▶ **Activity**
Print them exactly: the lines from the beginning of the entries below through the line that contains "Jesus, looking at", and only those, with the pictures left out.

(Collection entries)
::::
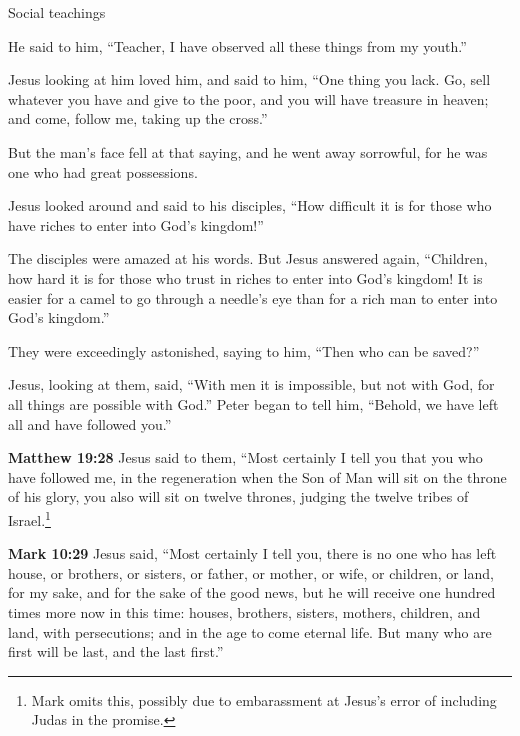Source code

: \documentclass[10pt,a5paper,twoside]{article}
\newcommand{\quotesize}{\normalsize{}}
\newenvironment{quotetext}{\begingroup\quotesize}{\endgroup}
\newcommand{\intex}[1]{\index[texts]{#1}}
\newcommand{\bible}[2]{\begin{quotetext}\textbf{#1}\intex{#1} #2\end{quotetext}}
\newcommand{\matthew}[2]{\bible{Matthew #1}{#2}}
\newcommand{\gospelmark}[2]{\bible{Mark #1}{#2}}
\begin{document}
\begin{section}{Social teachings}
{%

  He said to him, ``Teacher, I have observed all these things from my youth.''

  Jesus looking at him loved him, and said to him, ``One thing you lack. Go, sell whatever you have and give to the poor, and you will have treasure in heaven; and come, follow me, taking up the cross.''

  But the man's face fell at that saying, and he went away sorrowful, for he was one who had great possessions.

  Jesus looked around and said to his disciples, ``How difficult it is for those who have riches to enter into God's kingdom!''

  The disciples were amazed at his words. But Jesus answered again, ``Children, how hard it is for those who trust in riches to enter into God's kingdom!    It is easier for a camel to go through a needle's eye than for a rich man to enter into God's kingdom.''

  They were exceedingly astonished, saying to him, ``Then who can be saved?''

  Jesus, looking at them, said, ``With men it is impossible, but not with God, for all things are possible with God.'' 
 Peter began to tell him, ``Behold, we have left all and have followed you.''
}

\matthew{19:28}{
Jesus said to them, ``Most certainly I tell you that you who have followed me, in the regeneration when the Son of Man will sit on the throne of his glory, you also will sit on twelve thrones, judging the twelve tribes of Israel.\footnote{Mark omits this, possibly due to  embarassment
at Jesus's error of including Judas in the promise.}
}

\gospelmark{10:29}{
  Jesus said, ``Most certainly I tell you, there is no one who has left house, or brothers, or sisters, or father, or mother, or wife, or children, or land, for my sake, and for the sake of the good news,    but he will receive one hundred times more now in this time: houses, brothers, sisters, mothers, children, and land, with persecutions; and in the age to come eternal life.    But many who are first will be last, and the last first.'' }

\end{section}
\end{document}
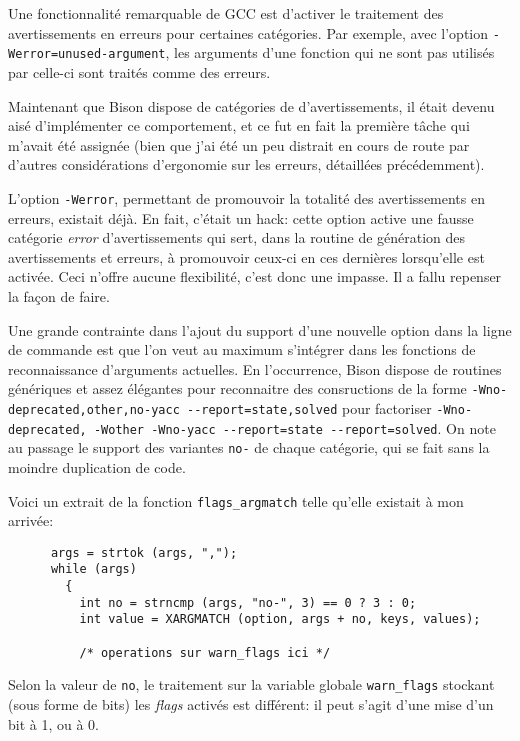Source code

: \documentclass[a4paper,11pt,twoside,final]{article}
\begin{document}
  Une fonctionnalité remarquable de GCC est d'activer le traitement des
  avertissements en erreurs pour certaines catégories. Par exemple, avec
  l'option \texttt{-Werror=unused-argument}, les arguments d'une fonction qui
  ne sont pas utilisés par celle-ci sont traités comme des erreurs.

  Maintenant que Bison dispose de catégories de d'avertissements, il était
  devenu aisé d'implémenter ce comportement, et ce fut en fait la première
  tâche qui m'avait été assignée (bien que j'ai été un peu distrait en cours de
  route par d'autres considérations d'ergonomie sur les erreurs, détaillées
  précédemment).

  L'option \texttt{-Werror}, permettant de promouvoir la totalité des
  avertissements en erreurs, existait déjà. En fait, c'était un hack: cette
  option active une fausse catégorie \textit{error} d'avertissements qui sert,
  dans la routine de génération des avertissements et erreurs, à promouvoir
  ceux-ci en ces dernières lorsqu'elle est activée. Ceci n'offre aucune
  flexibilité, c'est donc une impasse. Il a fallu repenser la façon de faire.

  Une grande contrainte dans l'ajout du support d'une nouvelle option dans la
  ligne de commande est que l'on veut au maximum s'intégrer dans les fonctions
  de reconnaissance d'arguments actuelles. En l'occurrence, Bison dispose de
  routines génériques et assez élégantes pour reconnaitre des consructions de
  la forme \texttt{-Wno-deprecated,other,no-yacc -{}-report=state,solved} pour
  factoriser \texttt{-Wno-deprecated, -Wother -Wno-yacc -{}-report=state
  -{}-report=solved}. On note au passage le support des variantes \texttt{no-}
  de chaque catégorie, qui se fait sans la moindre duplication de code.

  Voici un extrait de la fonction \texttt{flags\_argmatch} telle qu'elle
  existait à mon arrivée:

  \begin{verbatim}
      args = strtok (args, ",");
      while (args)
        {
          int no = strncmp (args, "no-", 3) == 0 ? 3 : 0;
          int value = XARGMATCH (option, args + no, keys, values);

          /* operations sur warn_flags ici */
  \end{verbatim}

  Selon la valeur de \texttt{no}, le traitement sur la variable globale
  \texttt{warn\_flags} stockant (sous forme de bits) les \textit{flags} activés
  est différent: il peut s'agit d'une mise d'un bit à 1, ou à 0.
\end{document}
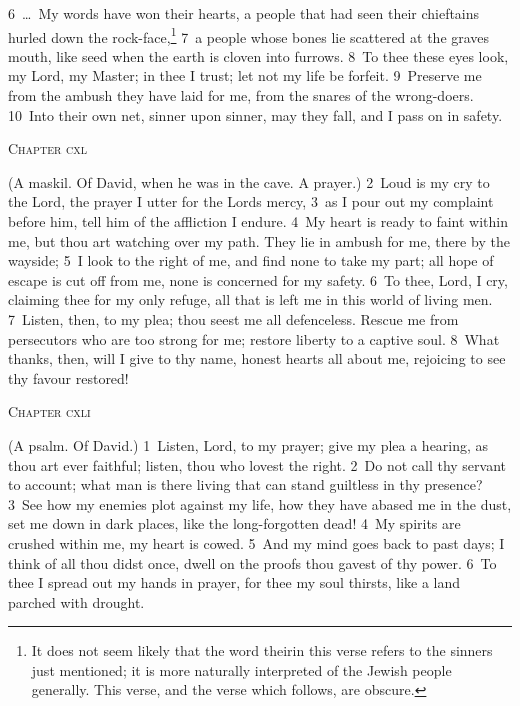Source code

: \documentclass[10pt]{book} %
\begin{document}
\textcolor{benred8}{6}~\ldots\  My words have won their hearts, a people that had seen their chieftains hurled down the rock-face,\footnote[1]{It does not seem likely that the word \textasciigrave their\textquotesingle  in this verse refers to the sinners just mentioned; it is more naturally interpreted of the Jewish people generally. This verse, and the verse which follows, are obscure.} \textcolor{benred8}{7}~a people whose bones lie scattered at the grave\textquotesingle s mouth, like seed when the earth is cloven into furrows.
\textcolor{benred8}{8}~To thee these eyes look, my Lord, my Master; in thee I trust; let not my life be forfeit. \textcolor{benred8}{9}~Preserve me from the ambush they have laid for me, from the snares of the wrong-doers. \textcolor{benred8}{10}~Into their own net, sinner upon sinner, may they fall, and I pass on in safety.
\begin{large}\begin{center}\textsc{Chapter cxl}\end{center}\end{large}
(A maskil. Of David, when he was in the cave. A prayer.)
\textcolor{benred8}{2}~Loud is my cry to the Lord, the prayer I utter for the Lord\textquotesingle s mercy, \textcolor{benred8}{3}~as I pour out my complaint before him, tell him of the affliction I endure. \textcolor{benred8}{4}~My heart is ready to faint within me, but thou art watching over my path. They lie in ambush for me, there by the wayside; \textcolor{benred8}{5}~I look to the right of me, and find none to take my part; all hope of escape is cut off from me, none is concerned for my safety. \textcolor{benred8}{6}~To thee, Lord, I cry, claiming thee for my only refuge, all that is left me in this world of living men. \textcolor{benred8}{7}~Listen, then, to my plea; thou seest me all defenceless. Rescue me from persecutors who are too strong for me; restore liberty to a captive soul. \textcolor{benred8}{8}~What thanks, then, will I give to thy name, honest hearts all about me, rejoicing to see thy favour restored!
\begin{large}\begin{center}\textsc{Chapter cxli}\end{center}\end{large}
(A psalm. Of David.)
\textcolor{benred8}{1}~Listen, Lord, to my prayer; give my plea a hearing, as thou art ever faithful; listen, thou who lovest the right. \textcolor{benred8}{2}~Do not call thy servant to account; what man is there living that can stand guiltless in thy presence? \textcolor{benred8}{3}~See how my enemies plot against my life, how they have abased me in the dust, set me down in dark places, like the long-forgotten dead! \textcolor{benred8}{4}~My spirits are crushed within me, my heart is cowed. \textcolor{benred8}{5}~And my mind goes back to past days; I think of all thou didst once, dwell on the proofs thou gavest of thy power. \textcolor{benred8}{6}~To thee I spread out my hands in prayer, for thee my soul thirsts, like a land parched with drought.
\end{document}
::::
▶ **Response area**
Source code

: \documentclass[10pt,a5paper,twoside]{article}
\newcommand{\quotesize}{\normalsize{}}
\newenvironment{quotetext}{\begingroup\quotesize}{\endgroup}
\newcommand{\intex}[1]{\index[texts]{#1}}
\newcommand{\bible}[2]{\begin{quotetext}\textbf{#1}\intex{#1} #2\end{quotetext}}
\newcommand{\matthew}[2]{\bible{Matthew #1}{#2}}
\newcommand{\gospelmark}[2]{\bible{Mark #1}{#2}}
\begin{document}
\begin{section}{Social teachings}
{%

  He said to him, ``Teacher, I have observed all these things from my youth.''

  Jesus looking at him loved him, and said to him, ``One thing you lack. Go, sell whatever you have and give to the poor, and you will have treasure in heaven; and come, follow me, taking up the cross.''

  But the man's face fell at that saying, and he went away sorrowful, for he was one who had great possessions.

  Jesus looked around and said to his disciples, ``How difficult it is for those who have riches to enter into God's kingdom!''

  The disciples were amazed at his words. But Jesus answered again, ``Children, how hard it is for those who trust in riches to enter into God's kingdom!    It is easier for a camel to go through a needle's eye than for a rich man to enter into God's kingdom.''

  They were exceedingly astonished, saying to him, ``Then who can be saved?''

  Jesus, looking at them, said, ``With men it is impossible, but not with God, for all things are possible with God.'' 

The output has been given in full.